I’m a huge fan of anthologies and collections. They’re great for those short attention span periods when you want to read but can’t commit to anything lengthy. They’re awesome for lunch breaks and in the bathroom. (Don’t give me that grimace, you know you read in there!) The problem with them is they are most times an uneven offering of material. Several great stories sprinkled in amongst a majority of meh or even terrible tales. Once in a while you get one that knocks the cover off the ball…but that’s rarer than a four-leafed clover.

Cutting Block Press has been putting out the Horror Library series for a few years now, but this is the first I’ve gotten the chance to dig into. Thirty stories rear their ugly heads here, the majority by authors I have not read before, but a few by those I have. Let’s get into the particulars, shall we?

We open with Pat MacEwen’s “Blown,” a gritty almost noir-ish tale of death and forensics. We go then into Ian Withrow’s wonderfully bizarre story of a lonely boy and his calling, entitled “Jerrod Steihl Goes Home.” John F.D. Taff’s “The Immolation Scene” is a grisly expose on arson and treachery. “A Body At Rest,” by Lorne Dixon, one of my favorites, is a darkly sad tale of loss and grief, drenched in terror and the surreal. This is followed by J.S. Reinhardt’s “By the Time I Get To Five,” in which we meet a man trapped in his own hell.

Next up is a fantastically eerie sliver by one of my favorite authors, Bentley Little, entitled “Notes for An Article on Bainbridge Farm.” Just chilling. Sanford Allen’s “Noise” is about a concert that is not intended for everyone’s ears. Shane McKenzie’s “Open Mind Night at the Ritz” is a weird story about flesh bending and performance. I was blessed to witness him read this at KillerCon a few years ago. Shane can always be counted upon to bring the “What the fuck?” With “Almost Home,” Kevin Lucia hands us a bleak and symbolic story of loss. Michael A. Arnzen’s “Pillars Of Light” explores faith and the powerful grip it can have.

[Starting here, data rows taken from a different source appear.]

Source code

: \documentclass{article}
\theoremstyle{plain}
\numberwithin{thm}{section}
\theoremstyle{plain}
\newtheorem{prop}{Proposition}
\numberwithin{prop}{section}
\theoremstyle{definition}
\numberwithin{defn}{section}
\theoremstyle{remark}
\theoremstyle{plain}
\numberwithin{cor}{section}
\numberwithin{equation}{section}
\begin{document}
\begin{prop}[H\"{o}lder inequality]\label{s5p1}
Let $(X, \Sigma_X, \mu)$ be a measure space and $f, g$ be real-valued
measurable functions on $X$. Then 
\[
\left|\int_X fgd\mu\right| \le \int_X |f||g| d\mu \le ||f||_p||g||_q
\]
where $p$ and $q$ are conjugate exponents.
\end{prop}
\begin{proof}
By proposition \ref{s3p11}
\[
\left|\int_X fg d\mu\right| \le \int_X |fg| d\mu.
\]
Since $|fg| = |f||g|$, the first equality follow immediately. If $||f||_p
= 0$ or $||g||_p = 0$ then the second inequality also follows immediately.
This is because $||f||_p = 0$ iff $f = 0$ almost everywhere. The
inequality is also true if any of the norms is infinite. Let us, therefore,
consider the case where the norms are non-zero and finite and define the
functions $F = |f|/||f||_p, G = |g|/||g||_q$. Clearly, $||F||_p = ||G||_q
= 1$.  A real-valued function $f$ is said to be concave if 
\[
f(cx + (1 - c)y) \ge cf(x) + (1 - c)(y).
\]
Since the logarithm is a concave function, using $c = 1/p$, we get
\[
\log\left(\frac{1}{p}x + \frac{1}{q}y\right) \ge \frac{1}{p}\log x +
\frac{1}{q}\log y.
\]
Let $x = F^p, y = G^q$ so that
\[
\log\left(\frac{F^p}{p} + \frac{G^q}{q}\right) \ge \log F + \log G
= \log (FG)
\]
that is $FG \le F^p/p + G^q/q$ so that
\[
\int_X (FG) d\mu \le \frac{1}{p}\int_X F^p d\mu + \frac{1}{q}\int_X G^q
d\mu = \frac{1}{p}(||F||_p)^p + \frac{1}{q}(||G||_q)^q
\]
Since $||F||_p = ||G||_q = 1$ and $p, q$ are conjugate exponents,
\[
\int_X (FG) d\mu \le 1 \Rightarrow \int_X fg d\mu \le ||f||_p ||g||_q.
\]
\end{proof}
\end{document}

“Footprints Fading In the Desert,” by Eric J. Guingard, is a story with an almost urban legend vibe. “The Vulture’s Art,” by Benjamin Kane Ethridge, is heavy in its symbolism and grisly with its message. “Activate,” by Boyd E. Harris, left me slightly confused but seemed to carry a sinister tone. Adam Howe’s “Snow Globe” is an old fashioned tale of the repercussions of dark deeds. “Intruders,” by Taylor Grant, delivers a somber premise as to what imaginary voices are really about. And Steve McQuiggan gives us an off-kilter, slightly bizarro haunted house story with “The Boathouse.”

While not the most even anthology out there, Horror Library Vol. 5 has its fair share of solid fiction. It is a good companion for waiting rooms, bathroom breaks, and the lunch table, and is available through Cutting Block Press.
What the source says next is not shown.